Fall is the best time for planting. We have been saying this in the business for almost 25 years now – ever since growers started producing trees, shrubs and evergreens in containers. I like planting now and generally, I have more success with September and October planting than I do with spring planting.
With the cool temperatures of fall, the ‘top growth’ of winter-hardy woody perennials slows and hardens off. At the same time, the roots are busy putting down young feeding roots which will provide support for substantial growth next spring.
I remind you that no plant will perform well in your garden without strong, healthy roots. Put another way, the ONLY way that a newly planted tree, shrub, evergreen or rose will grow and thrive in your garden is after it has developed a system of roots that will support the ‘top growth’ that we see and wait for so anxiously after planting.
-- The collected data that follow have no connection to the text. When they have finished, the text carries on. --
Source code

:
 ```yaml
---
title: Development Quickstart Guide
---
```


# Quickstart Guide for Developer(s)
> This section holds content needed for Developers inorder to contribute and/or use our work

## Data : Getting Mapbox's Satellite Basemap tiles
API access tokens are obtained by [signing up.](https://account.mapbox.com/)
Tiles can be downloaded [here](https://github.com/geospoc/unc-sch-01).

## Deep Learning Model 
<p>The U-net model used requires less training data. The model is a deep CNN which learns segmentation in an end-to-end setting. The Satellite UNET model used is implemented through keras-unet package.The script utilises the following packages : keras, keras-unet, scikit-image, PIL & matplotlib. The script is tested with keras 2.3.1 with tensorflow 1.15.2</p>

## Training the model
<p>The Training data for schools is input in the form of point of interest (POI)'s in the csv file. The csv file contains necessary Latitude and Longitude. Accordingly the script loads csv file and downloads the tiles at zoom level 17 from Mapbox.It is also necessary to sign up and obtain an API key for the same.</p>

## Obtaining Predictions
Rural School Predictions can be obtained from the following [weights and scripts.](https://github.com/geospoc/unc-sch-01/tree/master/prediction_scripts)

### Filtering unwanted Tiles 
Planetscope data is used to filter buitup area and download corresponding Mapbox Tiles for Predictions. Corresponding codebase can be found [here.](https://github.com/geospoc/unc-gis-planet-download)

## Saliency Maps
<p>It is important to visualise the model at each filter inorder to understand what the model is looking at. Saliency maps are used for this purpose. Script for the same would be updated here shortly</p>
How do you know good roots?
You will know that a woody plant has the right kind of roots while shopping at the nursery by pulling it out of the pot. You don’t have to yank it all the way out of the pot, but far enough to see the extent to which they fill it. If they completely fill the pot or turn around the interior contour of it, you have a potential problem getting the plant to establish itself in your garden.
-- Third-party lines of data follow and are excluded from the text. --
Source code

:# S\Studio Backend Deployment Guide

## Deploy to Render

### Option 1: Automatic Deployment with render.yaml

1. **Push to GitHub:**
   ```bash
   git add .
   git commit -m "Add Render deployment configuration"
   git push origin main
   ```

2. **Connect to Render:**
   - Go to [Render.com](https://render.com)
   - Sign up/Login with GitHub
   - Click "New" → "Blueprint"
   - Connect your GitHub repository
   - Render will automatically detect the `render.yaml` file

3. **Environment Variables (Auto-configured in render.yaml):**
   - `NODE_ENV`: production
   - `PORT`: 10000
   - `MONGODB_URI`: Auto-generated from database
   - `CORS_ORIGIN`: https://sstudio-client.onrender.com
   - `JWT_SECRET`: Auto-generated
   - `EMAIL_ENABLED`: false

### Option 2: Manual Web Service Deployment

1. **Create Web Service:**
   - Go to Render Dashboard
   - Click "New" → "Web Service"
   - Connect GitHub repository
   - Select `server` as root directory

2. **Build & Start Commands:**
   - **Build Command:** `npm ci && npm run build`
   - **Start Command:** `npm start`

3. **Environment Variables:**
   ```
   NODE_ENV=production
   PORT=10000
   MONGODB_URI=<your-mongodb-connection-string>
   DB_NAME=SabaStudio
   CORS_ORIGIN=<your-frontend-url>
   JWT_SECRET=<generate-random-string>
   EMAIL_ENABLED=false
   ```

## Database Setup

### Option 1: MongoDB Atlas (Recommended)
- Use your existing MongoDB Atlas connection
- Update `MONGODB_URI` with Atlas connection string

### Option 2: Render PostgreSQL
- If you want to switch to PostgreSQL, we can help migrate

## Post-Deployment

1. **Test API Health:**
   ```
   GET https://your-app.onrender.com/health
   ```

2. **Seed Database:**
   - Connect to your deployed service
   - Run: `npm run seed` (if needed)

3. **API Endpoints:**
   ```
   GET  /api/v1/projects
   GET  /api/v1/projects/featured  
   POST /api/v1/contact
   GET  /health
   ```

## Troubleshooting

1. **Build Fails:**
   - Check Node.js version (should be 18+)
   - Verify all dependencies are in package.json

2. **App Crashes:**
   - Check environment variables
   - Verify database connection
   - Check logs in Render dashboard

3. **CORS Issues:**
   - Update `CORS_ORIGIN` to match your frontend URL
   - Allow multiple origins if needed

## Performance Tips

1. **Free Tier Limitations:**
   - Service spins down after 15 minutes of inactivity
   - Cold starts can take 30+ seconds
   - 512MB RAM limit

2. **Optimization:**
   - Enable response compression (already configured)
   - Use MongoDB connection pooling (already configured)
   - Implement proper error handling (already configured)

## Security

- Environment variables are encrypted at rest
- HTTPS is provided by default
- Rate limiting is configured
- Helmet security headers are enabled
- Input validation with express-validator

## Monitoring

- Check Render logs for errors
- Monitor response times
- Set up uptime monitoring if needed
Ideally you should buy plants that fill about half of the pot with roots; the other half should be the soil mix. This plant needs no lessons on how to grow. It will hit the new soil at your home running. Most fall-planted nursery stock will put down new roots before the hard frost of late November or December. The new root growth will benefit you in the long run as you can gain up to one year’s growth over the specimens that you plant next spring.
If you cannot pull the plant out of the pot then push your finger through the surface of the soil. If that is not possible the chances are pretty good that the whole pot is full of roots – not a good sign. I recommend that you take a pass on such root-bound plants.
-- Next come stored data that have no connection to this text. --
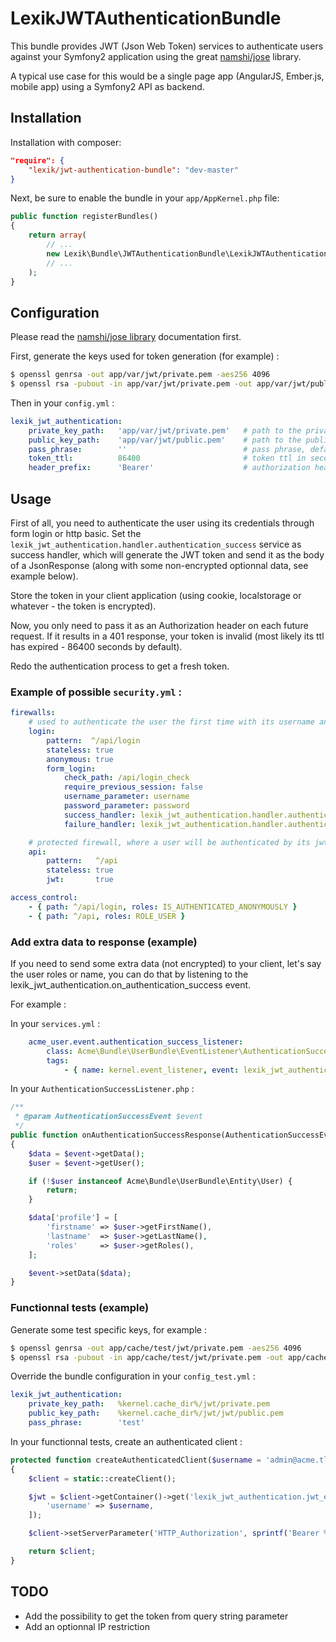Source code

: LexikJWTAuthenticationBundle
============================

This bundle provides JWT (Json Web Token) services to authenticate users against your Symfony2 application using the great [namshi/jose](https://github.com/namshi/jose) library.

A typical use case for this would be a single page app (AngularJS, Ember.js, mobile app) using a Symfony2 API as backend.

Installation
------------

Installation with composer:

``` json
"require": {
    "lexik/jwt-authentication-bundle": "dev-master"
}
```

Next, be sure to enable the bundle in your `app/AppKernel.php` file:

``` php
public function registerBundles()
{
    return array(
        // ...
        new Lexik\Bundle\JWTAuthenticationBundle\LexikJWTAuthenticationBundle(),
        // ...
    );
}
```

Configuration
-------------

Please read the [namshi/jose library](https://github.com/namshi/jose) documentation first.

First, generate the keys used for token generation (for example) :

``` bash
$ openssl genrsa -out app/var/jwt/private.pem -aes256 4096
$ openssl rsa -pubout -in app/var/jwt/private.pem -out app/var/jwt/public.pem
```

Then in your `config.yml` :

``` yaml
lexik_jwt_authentication:
    private_key_path:   'app/var/jwt/private.pem'   # path to the private key
    public_key_path:    'app/var/jwt/public.pem'    # path to the public key
    pass_phrase:        ''                          # pass phrase, defaults to ''
    token_ttl:          86400                       # token ttl in seconds, defaults to 86400
    header_prefix:      'Bearer'                    # authorization header value prefix, defaults to 'Bearer'
```

Usage
-----

First of all, you need to authenticate the user using its credentials through form login or http basic. Set the `lexik_jwt_authentication.handler.authentication_success` service as success handler, which will generate the JWT token and send it as the body of a JsonResponse (along with some non-encrypted optionnal data, see example below).

Store the token in your client application (using cookie, localstorage or whatever - the token is encrypted).

Now, you only need to pass it as an Authorization header on each future request. If it results in a 401 response, your token is invalid (most likely its ttl has expired - 86400 seconds by default).

Redo the authentication process to get a fresh token.

### Example of possible `security.yml` :

``` yaml
firewalls:
    # used to authenticate the user the first time with its username and password, using form login or http basic
    login:
        pattern:  ^/api/login
        stateless: true
        anonymous: true
        form_login:
            check_path: /api/login_check
            require_previous_session: false
            username_parameter: username
            password_parameter: password
            success_handler: lexik_jwt_authentication.handler.authentication_success # sends a 200 response with the token and optionnal extra data as body
            failure_handler: lexik_jwt_authentication.handler.authentication_failure # sends a 401 response

    # protected firewall, where a user will be authenticated by its jwt token (passed as an authorization header)
    api:
        pattern:   ^/api
        stateless: true
        jwt:       true

access_control:
    - { path: ^/api/login, roles: IS_AUTHENTICATED_ANONYMOUSLY }
    - { path: ^/api, roles: ROLE_USER }
```

### Add extra data to response (example)

If you need to send some extra data (not encrypted) to your client, let's say the user roles or name, you can do that by listening to the lexik_jwt_authentication.on_authentication_success event.

For example :

In your `services.yml` :

``` yaml
    acme_user.event.authentication_success_listener:
        class: Acme\Bundle\UserBundle\EventListener\AuthenticationSuccessListener
        tags:
            - { name: kernel.event_listener, event: lexik_jwt_authentication.on_authentication_success, method: onAuthenticationSuccess }
```

In your `AuthenticationSuccessListener.php` :

``` php
/**
 * @param AuthenticationSuccessEvent $event
 */
public function onAuthenticationSuccessResponse(AuthenticationSuccessEvent $event)
{
    $data = $event->getData();
    $user = $event->getUser();

    if (!$user instanceof Acme\Bundle\UserBundle\Entity\User) {
        return;
    }

    $data['profile'] = [
        'firstname' => $user->getFirstName(),
        'lastname'  => $user->getLastName(),
        'roles'     => $user->getRoles(),
    ];

    $event->setData($data);
}
```

### Functionnal tests (example)

Generate some test specific keys, for example :

``` bash
$ openssl genrsa -out app/cache/test/jwt/private.pem -aes256 4096
$ openssl rsa -pubout -in app/cache/test/jwt/private.pem -out app/cache/test/jwt/public.pem
```

Override the bundle configuration in your `config_test.yml` :

``` yaml
lexik_jwt_authentication:
    private_key_path:   %kernel.cache_dir%/jwt/private.pem
    public_key_path:    %kernel.cache_dir%/jwt/jwt/public.pem
    pass_phrase:        'test'
```

In your functionnal tests, create an authenticated client :

``` php
protected function createAuthenticatedClient($username = 'admin@acme.tld')
{
    $client = static::createClient();

    $jwt = $client->getContainer()->get('lexik_jwt_authentication.jwt_encoder')->encode([
        'username' => $username,
    ]);

    $client->setServerParameter('HTTP_Authorization', sprintf('Bearer %s', $jwt->getTokenString()));

    return $client;
}
```

TODO
----

* Add the possibility to get the token from query string parameter
* Add an optionnal IP restriction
Second only to buying a quality plant, is the preparation of the planting hole.
Dig a hole at least twice as wide as the root mass of the plant and 1.5 times as deep. Back fill with quality triple mix (equal parts top soil/peat/compost), place the plant in the hole and top the hole up with more triple mix.
Stomp on it with the heel of your boot to get the soil in firm contact with the roots. By doing this you are sending a message to the roots that it is indeed time to find a new home and get growing. Set the plant a few centimetres above grade for proper drainage, allowing the water to drain away from the centre of the plant, not into it.
What if the plant is pot bound?
I will agree that you cannot always choose a plant with perfect roots. If you bring home some nursery stock that is pot bound, or even partially pot bound, be sure to pull the roots out from the circular mass that they have grown into while inside the pot.
Use a sturdy knife or even the tip of a small trowel to get a grip on the roots and pull them out. You will do some ripping and tearing in the process. You can remove up to one-third of the roots without causing damage to the plant.
Once planted with new soil firmly packed around its roots, the plant will enjoy nothing more than a good, deep drink of water. The addition of a ‘starter’ fertilizer provides a needed boost of nutrition.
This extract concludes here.